• [Assignment] The expected output is a copy of every line in the records with the string "principal".

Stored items

• • •

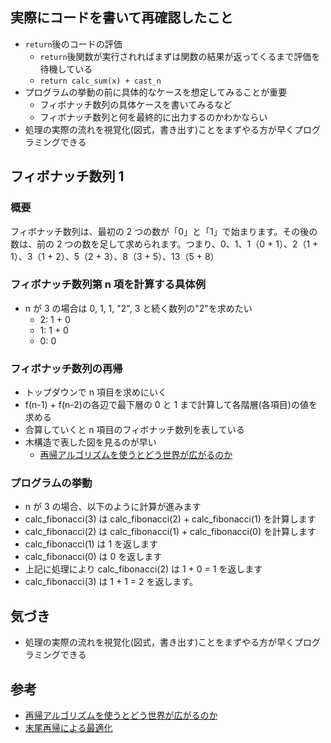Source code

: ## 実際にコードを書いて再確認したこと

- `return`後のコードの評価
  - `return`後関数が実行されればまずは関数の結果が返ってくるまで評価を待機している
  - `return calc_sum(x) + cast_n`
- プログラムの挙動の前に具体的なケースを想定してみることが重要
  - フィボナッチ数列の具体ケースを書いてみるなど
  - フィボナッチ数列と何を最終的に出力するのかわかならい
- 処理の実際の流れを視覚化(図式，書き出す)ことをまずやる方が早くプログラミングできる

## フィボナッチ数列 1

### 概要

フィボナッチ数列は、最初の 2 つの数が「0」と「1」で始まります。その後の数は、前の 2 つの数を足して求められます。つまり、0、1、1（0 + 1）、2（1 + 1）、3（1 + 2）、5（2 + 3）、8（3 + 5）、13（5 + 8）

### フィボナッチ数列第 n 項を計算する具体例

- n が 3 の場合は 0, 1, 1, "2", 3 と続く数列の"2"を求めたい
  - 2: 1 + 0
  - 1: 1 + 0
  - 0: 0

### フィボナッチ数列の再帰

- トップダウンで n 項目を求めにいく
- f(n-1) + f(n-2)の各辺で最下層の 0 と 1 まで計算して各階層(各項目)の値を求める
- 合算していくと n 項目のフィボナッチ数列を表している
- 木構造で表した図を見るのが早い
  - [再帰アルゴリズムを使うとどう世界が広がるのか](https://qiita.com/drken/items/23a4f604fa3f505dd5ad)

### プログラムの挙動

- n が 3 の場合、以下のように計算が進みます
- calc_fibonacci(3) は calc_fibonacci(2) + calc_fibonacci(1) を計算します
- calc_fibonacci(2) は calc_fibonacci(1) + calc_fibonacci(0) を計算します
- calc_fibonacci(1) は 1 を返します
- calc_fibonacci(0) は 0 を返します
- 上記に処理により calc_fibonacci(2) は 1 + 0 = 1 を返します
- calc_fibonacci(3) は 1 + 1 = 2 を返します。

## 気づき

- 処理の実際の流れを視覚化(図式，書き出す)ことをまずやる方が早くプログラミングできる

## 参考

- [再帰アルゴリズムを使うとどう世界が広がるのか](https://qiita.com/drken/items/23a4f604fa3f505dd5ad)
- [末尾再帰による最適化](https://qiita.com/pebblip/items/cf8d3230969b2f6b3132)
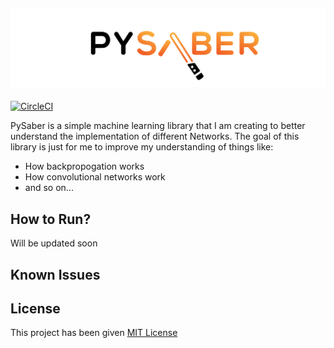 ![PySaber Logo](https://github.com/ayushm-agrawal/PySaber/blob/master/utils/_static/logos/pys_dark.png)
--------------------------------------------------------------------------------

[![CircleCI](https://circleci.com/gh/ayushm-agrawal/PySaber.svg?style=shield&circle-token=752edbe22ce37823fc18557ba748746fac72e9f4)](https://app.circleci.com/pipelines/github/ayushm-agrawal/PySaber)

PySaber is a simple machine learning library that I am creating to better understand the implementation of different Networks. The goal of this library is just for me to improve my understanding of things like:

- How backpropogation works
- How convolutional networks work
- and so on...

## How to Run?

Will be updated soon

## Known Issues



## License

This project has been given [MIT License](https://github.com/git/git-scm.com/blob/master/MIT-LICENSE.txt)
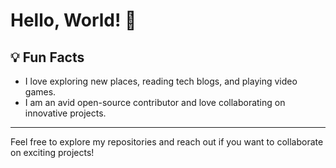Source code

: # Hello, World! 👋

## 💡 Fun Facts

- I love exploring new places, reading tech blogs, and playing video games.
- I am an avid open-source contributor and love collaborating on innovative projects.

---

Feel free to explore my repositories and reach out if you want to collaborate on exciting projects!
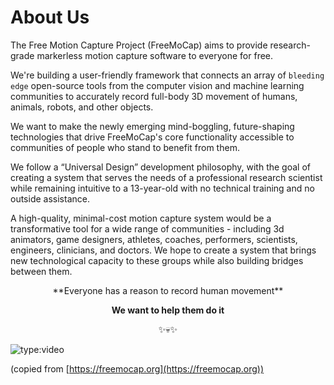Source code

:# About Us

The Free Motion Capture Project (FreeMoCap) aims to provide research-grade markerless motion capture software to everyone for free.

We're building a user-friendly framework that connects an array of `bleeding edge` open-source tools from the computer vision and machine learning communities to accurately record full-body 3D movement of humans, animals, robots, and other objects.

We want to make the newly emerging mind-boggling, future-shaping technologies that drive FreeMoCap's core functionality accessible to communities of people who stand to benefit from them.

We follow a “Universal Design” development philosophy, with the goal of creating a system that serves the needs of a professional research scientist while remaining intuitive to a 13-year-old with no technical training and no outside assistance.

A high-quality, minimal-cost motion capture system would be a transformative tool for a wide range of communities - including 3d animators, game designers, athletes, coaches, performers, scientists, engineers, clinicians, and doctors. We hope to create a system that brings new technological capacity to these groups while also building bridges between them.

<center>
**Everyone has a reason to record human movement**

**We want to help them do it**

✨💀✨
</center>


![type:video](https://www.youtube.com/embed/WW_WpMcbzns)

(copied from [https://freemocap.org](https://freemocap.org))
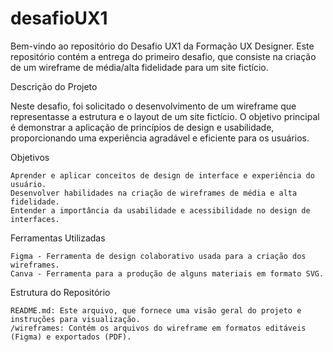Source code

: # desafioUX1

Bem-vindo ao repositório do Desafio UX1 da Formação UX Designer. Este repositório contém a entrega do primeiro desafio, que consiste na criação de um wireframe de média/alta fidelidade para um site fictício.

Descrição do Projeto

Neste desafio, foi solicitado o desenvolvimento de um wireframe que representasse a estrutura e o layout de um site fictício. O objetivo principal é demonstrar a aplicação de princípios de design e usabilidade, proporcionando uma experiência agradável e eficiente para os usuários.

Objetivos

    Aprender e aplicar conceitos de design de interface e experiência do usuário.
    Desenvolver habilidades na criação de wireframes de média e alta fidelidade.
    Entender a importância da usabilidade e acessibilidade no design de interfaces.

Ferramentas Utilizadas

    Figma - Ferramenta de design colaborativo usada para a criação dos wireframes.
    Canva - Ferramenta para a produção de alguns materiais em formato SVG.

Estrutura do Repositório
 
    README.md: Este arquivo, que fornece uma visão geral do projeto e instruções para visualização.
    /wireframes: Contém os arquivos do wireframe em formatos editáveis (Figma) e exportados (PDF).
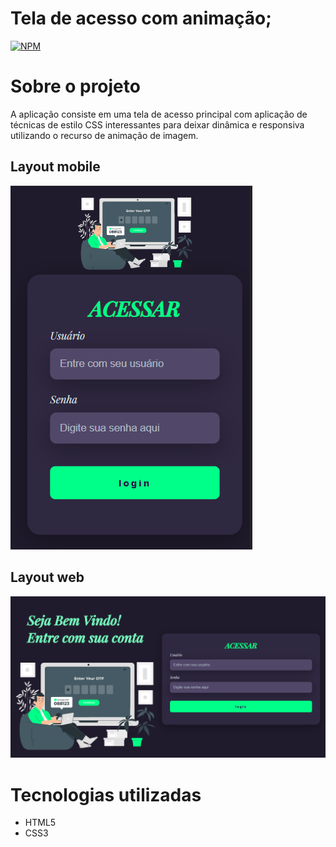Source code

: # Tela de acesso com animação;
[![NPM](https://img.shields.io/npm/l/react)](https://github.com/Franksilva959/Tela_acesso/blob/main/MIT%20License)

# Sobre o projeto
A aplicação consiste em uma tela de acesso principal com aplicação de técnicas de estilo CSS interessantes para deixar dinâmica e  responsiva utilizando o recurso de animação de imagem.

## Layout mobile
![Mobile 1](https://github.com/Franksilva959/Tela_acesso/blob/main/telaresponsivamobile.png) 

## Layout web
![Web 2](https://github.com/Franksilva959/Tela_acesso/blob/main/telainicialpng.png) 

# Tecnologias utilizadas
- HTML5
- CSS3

• • •

• [Task result]
Neste desafio, foi solicitado o desenvolvimento de um wireframe que representasse a estrutura e o layout de um site fictício. O objetivo principal é demonstrar a aplicação de princípios de design e usabilidade, proporcionando uma experiência agradável e eficiente para os usuários.
A aplicação consiste em uma tela de acesso principal com aplicação de técnicas de estilo CSS interessantes para deixar dinâmica e  responsiva utilizando o recurso de animação de imagem.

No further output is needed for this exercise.